Write out, word for word and with no pictures, each line below from the one containing "1: VEP summary" through the one containing "### **🛠️ My Toolkit:**", both included, and no other line.

### Data listing
● ● ● ● ●

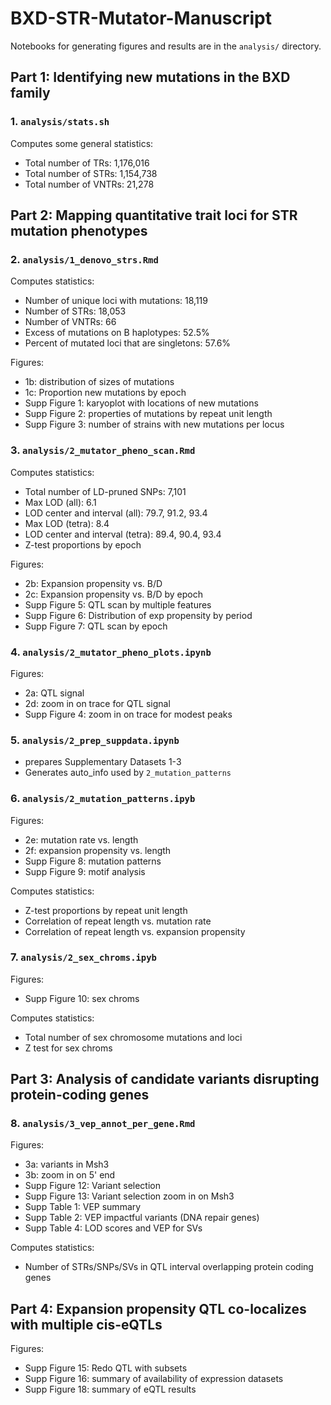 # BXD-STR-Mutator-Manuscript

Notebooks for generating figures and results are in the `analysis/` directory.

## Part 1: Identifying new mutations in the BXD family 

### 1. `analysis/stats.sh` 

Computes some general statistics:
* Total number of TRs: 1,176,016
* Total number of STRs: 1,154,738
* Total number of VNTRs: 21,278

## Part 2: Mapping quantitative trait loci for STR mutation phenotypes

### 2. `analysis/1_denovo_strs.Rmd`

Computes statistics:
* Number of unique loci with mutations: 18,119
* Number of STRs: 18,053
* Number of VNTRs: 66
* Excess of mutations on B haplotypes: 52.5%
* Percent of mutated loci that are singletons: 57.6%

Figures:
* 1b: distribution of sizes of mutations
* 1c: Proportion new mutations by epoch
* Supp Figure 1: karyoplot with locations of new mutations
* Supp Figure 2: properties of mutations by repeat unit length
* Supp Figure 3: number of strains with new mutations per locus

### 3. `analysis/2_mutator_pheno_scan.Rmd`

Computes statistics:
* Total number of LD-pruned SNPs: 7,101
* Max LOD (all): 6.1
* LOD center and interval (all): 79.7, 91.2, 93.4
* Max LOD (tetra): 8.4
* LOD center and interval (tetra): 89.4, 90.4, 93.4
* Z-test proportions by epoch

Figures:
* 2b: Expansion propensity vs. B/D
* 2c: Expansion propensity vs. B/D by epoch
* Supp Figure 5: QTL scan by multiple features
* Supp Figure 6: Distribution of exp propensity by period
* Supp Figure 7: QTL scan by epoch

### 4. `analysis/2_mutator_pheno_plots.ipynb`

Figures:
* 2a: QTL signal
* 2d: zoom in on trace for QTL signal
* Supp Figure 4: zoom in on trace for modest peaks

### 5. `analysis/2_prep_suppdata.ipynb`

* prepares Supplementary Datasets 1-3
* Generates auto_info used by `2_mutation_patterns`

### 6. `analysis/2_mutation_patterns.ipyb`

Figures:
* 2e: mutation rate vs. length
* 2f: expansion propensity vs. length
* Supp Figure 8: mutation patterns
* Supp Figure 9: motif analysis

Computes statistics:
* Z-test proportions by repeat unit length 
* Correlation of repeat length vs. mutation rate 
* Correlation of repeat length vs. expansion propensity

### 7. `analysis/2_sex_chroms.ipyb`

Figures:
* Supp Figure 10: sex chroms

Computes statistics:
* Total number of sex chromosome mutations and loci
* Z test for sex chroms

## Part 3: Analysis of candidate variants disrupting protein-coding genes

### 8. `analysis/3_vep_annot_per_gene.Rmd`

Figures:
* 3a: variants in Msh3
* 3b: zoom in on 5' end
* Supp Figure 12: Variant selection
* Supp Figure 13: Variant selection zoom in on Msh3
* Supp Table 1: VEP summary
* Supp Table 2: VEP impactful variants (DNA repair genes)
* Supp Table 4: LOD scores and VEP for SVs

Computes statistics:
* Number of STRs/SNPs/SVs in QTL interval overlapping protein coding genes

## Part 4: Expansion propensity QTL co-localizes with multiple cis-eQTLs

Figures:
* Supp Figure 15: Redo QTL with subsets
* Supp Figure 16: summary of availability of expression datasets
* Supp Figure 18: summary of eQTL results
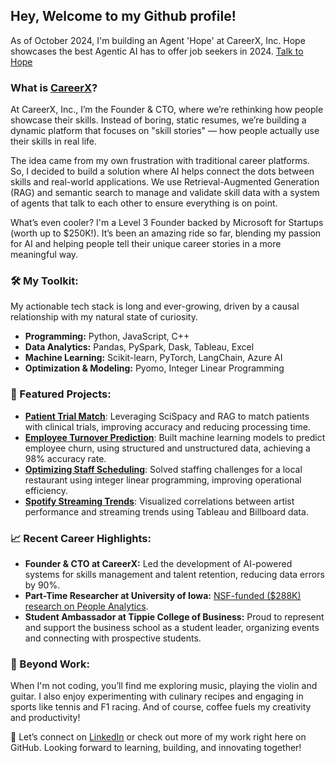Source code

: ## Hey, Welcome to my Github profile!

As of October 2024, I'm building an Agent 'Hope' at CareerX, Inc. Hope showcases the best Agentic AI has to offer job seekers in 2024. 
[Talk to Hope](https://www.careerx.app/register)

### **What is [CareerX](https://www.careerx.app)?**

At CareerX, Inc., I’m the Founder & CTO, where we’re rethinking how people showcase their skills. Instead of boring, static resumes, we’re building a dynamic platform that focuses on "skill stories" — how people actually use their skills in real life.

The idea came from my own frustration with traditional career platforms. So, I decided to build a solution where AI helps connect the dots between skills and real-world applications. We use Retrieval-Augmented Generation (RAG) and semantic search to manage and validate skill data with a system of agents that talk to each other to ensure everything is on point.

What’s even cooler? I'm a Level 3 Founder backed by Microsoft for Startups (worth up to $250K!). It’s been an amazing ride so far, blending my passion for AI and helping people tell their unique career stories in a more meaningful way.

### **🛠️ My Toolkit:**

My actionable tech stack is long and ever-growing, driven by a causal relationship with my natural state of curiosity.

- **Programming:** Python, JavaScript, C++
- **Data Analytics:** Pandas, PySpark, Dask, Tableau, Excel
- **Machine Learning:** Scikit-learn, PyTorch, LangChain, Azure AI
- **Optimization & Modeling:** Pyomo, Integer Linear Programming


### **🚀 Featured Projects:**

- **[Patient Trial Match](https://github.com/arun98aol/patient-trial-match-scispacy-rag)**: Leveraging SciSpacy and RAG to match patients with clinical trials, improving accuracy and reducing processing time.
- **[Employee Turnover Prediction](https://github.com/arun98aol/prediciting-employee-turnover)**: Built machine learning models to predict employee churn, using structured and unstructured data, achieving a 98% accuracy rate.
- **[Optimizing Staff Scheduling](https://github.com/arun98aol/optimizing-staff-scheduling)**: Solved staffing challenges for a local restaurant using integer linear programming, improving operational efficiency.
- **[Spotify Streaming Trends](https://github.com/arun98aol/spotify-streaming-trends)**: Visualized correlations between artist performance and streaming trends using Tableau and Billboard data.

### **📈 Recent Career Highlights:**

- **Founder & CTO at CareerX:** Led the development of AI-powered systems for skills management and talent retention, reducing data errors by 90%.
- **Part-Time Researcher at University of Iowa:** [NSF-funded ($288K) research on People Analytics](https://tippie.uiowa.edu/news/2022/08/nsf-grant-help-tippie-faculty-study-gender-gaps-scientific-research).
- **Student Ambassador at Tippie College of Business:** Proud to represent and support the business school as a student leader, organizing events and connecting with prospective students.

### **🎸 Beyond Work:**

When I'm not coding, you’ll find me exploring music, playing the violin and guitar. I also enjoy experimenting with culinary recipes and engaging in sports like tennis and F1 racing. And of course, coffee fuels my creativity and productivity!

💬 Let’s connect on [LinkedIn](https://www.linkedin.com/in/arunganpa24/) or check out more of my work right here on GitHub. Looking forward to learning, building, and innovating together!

● ● ● ● ●

### Answer below
* Supp Table 1: VEP summary
* Supp Table 2: VEP impactful variants (DNA repair genes)
* Supp Table 4: LOD scores and VEP for SVs

Computes statistics:
* Number of STRs/SNPs/SVs in QTL interval overlapping protein coding genes

## Part 4: Expansion propensity QTL co-localizes with multiple cis-eQTLs

Figures:
* Supp Figure 15: Redo QTL with subsets
* Supp Figure 16: summary of availability of expression datasets
* Supp Figure 18: summary of eQTL results
Source code

: ## Hey, Welcome to my Github profile!

As of October 2024, I'm building an Agent 'Hope' at CareerX, Inc. Hope showcases the best Agentic AI has to offer job seekers in 2024. 
[Talk to Hope](https://www.careerx.app/register)

### **What is [CareerX](https://www.careerx.app)?**

At CareerX, Inc., I’m the Founder & CTO, where we’re rethinking how people showcase their skills. Instead of boring, static resumes, we’re building a dynamic platform that focuses on "skill stories" — how people actually use their skills in real life.

The idea came from my own frustration with traditional career platforms. So, I decided to build a solution where AI helps connect the dots between skills and real-world applications. We use Retrieval-Augmented Generation (RAG) and semantic search to manage and validate skill data with a system of agents that talk to each other to ensure everything is on point.

What’s even cooler? I'm a Level 3 Founder backed by Microsoft for Startups (worth up to $250K!). It’s been an amazing ride so far, blending my passion for AI and helping people tell their unique career stories in a more meaningful way.

### **🛠️ My Toolkit:**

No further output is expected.